He says: “When we arrived in Kigali, we had our permits and visas taken away before being sent to a hotel surrounded by security.
“We stayed there for three weeks not knowing what was happening, when immigration officers arrived to take us over the border to Uganda. We had to pay them $150 for the trip and a further $150 to get to Kampala.
“The Israeli government knew what they were doing and used this as a way to get rid of us – and that is exactly what the UK government is doing.”
From Uganda, Kidane fled to South Sudan, where militiamen attacked his convoy, killing four of his friends. He was then held in a South Sudanese jail, where he narrowly avoided being shot as civil war raged around him.

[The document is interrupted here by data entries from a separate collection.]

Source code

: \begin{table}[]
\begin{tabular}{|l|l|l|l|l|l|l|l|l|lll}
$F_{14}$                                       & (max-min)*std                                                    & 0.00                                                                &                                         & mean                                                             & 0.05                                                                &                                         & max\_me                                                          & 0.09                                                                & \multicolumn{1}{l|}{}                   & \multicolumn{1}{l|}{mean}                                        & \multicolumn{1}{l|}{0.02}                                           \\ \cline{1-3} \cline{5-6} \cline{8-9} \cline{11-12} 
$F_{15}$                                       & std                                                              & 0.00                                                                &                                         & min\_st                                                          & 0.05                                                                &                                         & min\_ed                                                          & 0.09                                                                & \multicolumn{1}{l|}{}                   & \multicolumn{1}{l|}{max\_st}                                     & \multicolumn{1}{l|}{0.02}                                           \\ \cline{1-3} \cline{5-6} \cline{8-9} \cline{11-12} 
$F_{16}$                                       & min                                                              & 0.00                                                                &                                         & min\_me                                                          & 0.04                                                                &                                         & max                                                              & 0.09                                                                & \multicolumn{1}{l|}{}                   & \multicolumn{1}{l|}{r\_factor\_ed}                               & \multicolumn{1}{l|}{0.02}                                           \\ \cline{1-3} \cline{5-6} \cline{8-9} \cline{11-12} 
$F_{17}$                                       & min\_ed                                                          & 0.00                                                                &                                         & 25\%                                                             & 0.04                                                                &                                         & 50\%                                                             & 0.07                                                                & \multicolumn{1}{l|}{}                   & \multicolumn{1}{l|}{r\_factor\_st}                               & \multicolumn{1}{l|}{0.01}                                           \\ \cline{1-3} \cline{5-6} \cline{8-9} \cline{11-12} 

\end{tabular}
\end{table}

Kidane decided to bribe his way out after seeing those who couldn’t pay being killed, beaten and raped. From Libya, he went by boat to Italy, spent four years in Germany, then paid smugglers to take him in a dinghy from Calais to the UK to try to reach his brother – his only family in Europe.
"Libya is littered with graveyards,” he said.
Kidane said our Rwanda policy will not deter migrants like him “who are so full of hopelessness”.
Professor Galia Sabar, of Tel Aviv University, who worked with Eritrean refugees like Kidane, called it “cruel, dangerous and truly racist”. “It is based on ignorance,” she said.
“You cannot justify it. This policy is like sending this man to his death. I see no difference between Israel’s policy and the UK’s.”
Israel axed its scheme after sending 4,000 Eritrean and Sudanese asylum seekers to Rwanda and Uganda between 2013 and 2018.
Martin Plaut, of the Institute of Commonwealth Studies, said: “The way Israeli refugees were treated by Rwanda indicates it is a completely unsuitable place to send refugees.
“The authorities simply trade people across the border. The UK’s scheme will mean they have to do the whole journey again, through smugglers, human trafficking, incarceration and potentially a death sentence. It’s a ruthless, vicious cycle.”
Shadow Home Secretary Yvette Cooper said: “The disturbing stories show why Israel abandoned this policy. We have said from the beginning the Rwanda deal is unworkable, unethical and extortionately expensive. This is more evidence why the Government should concentrate on stopping the criminal gangs who operate in the Channel instead.”
The Home Office said: “Rwanda is a fundamentally safe and secure country with a track record of supporting asylum seekers, a thorough assessment is undertaken to ensure no one would be transferred there if it was not safe.”